Employees (E13–E18) — Fairness & bias perceptions
- (Employees, E13) AI-assisted feedback made the review feel more fair than fully manual feedback.
- (Employees, E14) I worry the AI may amplify bias (e.g., proximity bias, similarity bias, stereotypes).
- (Employees, E15) The AI-assisted feedback accurately reflected my contributions (not just visible work).
- (Employees, E16) I felt the same performance standard was applied to me as to comparable peers.
- (Employees, E17) I worry AI could misread context (e.g., parental leave, part-time, project changes).
- (Employees, E18) The review language avoided “coded” or ambiguous terms (e.g., “not assertive enough”).
Employees (E19–E24) — Psychological safety & trust
- (Employees, E19) I felt comfortable asking whether AI was used in my review.
- (Employees, E20) I felt comfortable challenging AI-influenced wording during the Mitarbeitergespräch.
- (Employees, E21) My manager was open to correcting errors in the review content.
- (Employees, E22) I trust that AI use did not reduce my chance to be heard as a person.
- (Employees, E23) I believe my manager reviewed and owned the final feedback (not “copy-paste”).
- (Employees, E24) I know how to escalate concerns if AI-assisted feedback feels wrong or unfair.
Employees (E25–E30) — Data protection, privacy & consent
- (Employees, E25) I understand what data sources may be used by AI in the review process.
- (Employees, E26) I understand whether chat inputs, notes, or 360° comments can be used as AI inputs.
- (Employees, E27) I trust that sensitive personal data is not used for AI prompts in reviews.
- (Employees, E28) I understand where the data is processed/stored (e.g., EU/EEA) at a high level.
- (Employees, E29) I believe AI use in reviews follows GDPR principles (data minimisation, purpose limitation).
- (Employees, E30) I know the retention period for AI-related review artifacts (drafts, logs, summaries).
Employees (E31–E36) — Overall impact & preference
- (Employees, E31) AI-assisted reviews improved the clarity of expectations for me.
- (Employees, E32) AI-assisted feedback made the review feel more consistent across the company.
- (Employees, E33) AI-assisted feedback made the review feel less personal for me.
- (Employees, E34) I would prefer AI to be used only for drafting, not for rating suggestions.
- (Employees, E35) I would prefer AI to be used only with clear human review checkpoints.
- (Employees, E36) Overall, AI use improved my review experience this cycle.
Managers (M1–M42) — Onboarding & training
- (Managers, M1) I received training on where AI can be used in reviews and where it cannot.
- (Managers, M2) The training covered how to verify AI outputs with evidence (projects, outcomes, behaviors).
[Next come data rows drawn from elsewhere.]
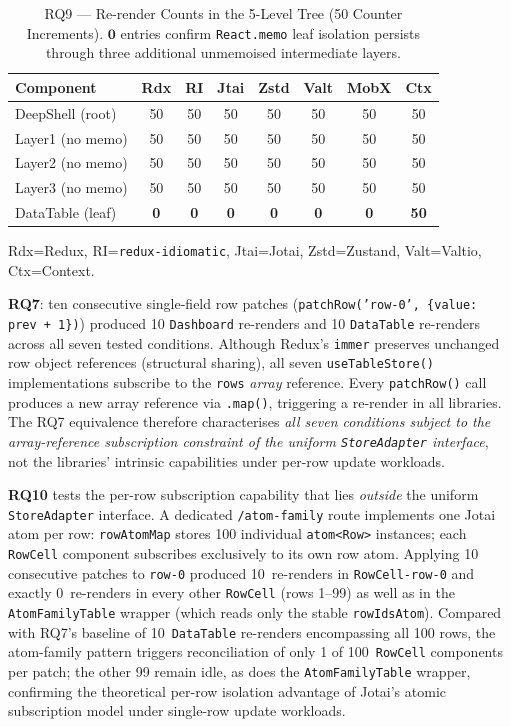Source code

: \documentclass[conference]{IEEEtran}
\newcommand{\code}[1]{\texttt{\small #1}}
\begin{document}
\begin{table}[tb]
\caption{RQ9 --- Re-render Counts in the 5-Level Tree (50 Counter Increments).
  $\mathbf{0}$ entries confirm \code{React.memo} leaf isolation persists
  through three additional unmemoised intermediate layers.}
\label{tab:deep}
\begin{center}
\scriptsize
\setlength{\tabcolsep}{2pt}
\begin{tabular}{lccccccc}
\toprule
\textbf{Component} & \textbf{Rdx} & \textbf{RI} & \textbf{Jtai}
  & \textbf{Zstd} & \textbf{Valt} & \textbf{MobX} & \textbf{Ctx} \\
\midrule
DeepShell (root)  & 50 & 50 & 50 & 50 & 50 & 50 & 50 \\
Layer1 (no memo)  & 50 & 50 & 50 & 50 & 50 & 50 & 50 \\
Layer2 (no memo)  & 50 & 50 & 50 & 50 & 50 & 50 & 50 \\
Layer3 (no memo)  & 50 & 50 & 50 & 50 & 50 & 50 & 50 \\
DataTable (leaf)  & \textbf{0} & \textbf{0} & \textbf{0} & \textbf{0}
                  & \textbf{0} & \textbf{0} & \textbf{50} \\
\bottomrule
\end{tabular}
\end{center}
\parbox{\columnwidth}{\scriptsize
  Rdx=Redux, RI=\code{redux-idiomatic}, Jtai=Jotai, Zstd=Zustand,
  Valt=Valtio, Ctx=Context.}
\end{table}

\textbf{RQ7}: ten consecutive single-field row patches
(\code{patchRow('row-0', \{value: prev + 1\})}) produced 10
\code{Dashboard} re-renders and 10 \code{DataTable} re-renders across
all seven tested conditions. Although Redux's \code{immer} preserves
unchanged row object references (structural sharing), all seven
\code{useTableStore()} implementations subscribe to the \code{rows}
\emph{array} reference.
Every \code{patchRow()} call produces a new array reference via
\code{.map()}, triggering a re-render in all libraries. The RQ7
equivalence therefore characterises
\emph{all seven conditions subject to
the array-reference subscription constraint of the uniform
\code{StoreAdapter} interface}, not the libraries' intrinsic
capabilities under per-row update workloads.

\textbf{RQ10} tests the per-row subscription capability that lies
\emph{outside} the uniform \code{StoreAdapter} interface.  A dedicated
\code{/atom-family} route implements one Jotai atom per row:
\code{rowAtomMap} stores 100 individual \code{atom<Row>} instances;
each \code{RowCell} component subscribes exclusively to its own row
atom.  Applying 10 consecutive patches to \code{row-0} produced
10~re-renders in \code{RowCell-row-0} and exactly 0~re-renders in
every other \code{RowCell} (rows 1--99) as well as in the
\code{AtomFamilyTable} wrapper (which reads only the stable
\code{rowIdsAtom}).  Compared with RQ7's baseline of 10~\code{DataTable}
re-renders encompassing all 100 rows, the atom-family pattern
triggers reconciliation of only 1 of 100~\code{RowCell} components
per patch; the other 99 remain idle, as does the
\code{AtomFamilyTable} wrapper, confirming the theoretical per-row isolation
advantage of Jotai's atomic subscription model under single-row
update workloads.
\end{document}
- (Managers, M3) The training covered GDPR-safe prompting (what data must not be entered).
- (Managers, M4) I understand how to explain AI use transparently to employees.
- (Managers, M5) I know what to do when an employee challenges AI-influenced wording.
- (Managers, M6) I feel prepared to use AI without weakening psychological safety in my team.
Managers (M7–M12) — Workflow & time impact
- (Managers, M7) AI reduced the time I needed to prepare reviews.
- (Managers, M8) AI helped me structure feedback faster (strengths, gaps, next steps).
- (Managers, M9) AI improved my ability to summarise 360° feedback without missing key points.
- (Managers, M10) AI increased my admin work due to extra checking and rewriting.
- (Managers, M11) AI helped me keep feedback consistent across multiple direct reports.
- (Managers, M12) AI support improved the quality of my review conversations.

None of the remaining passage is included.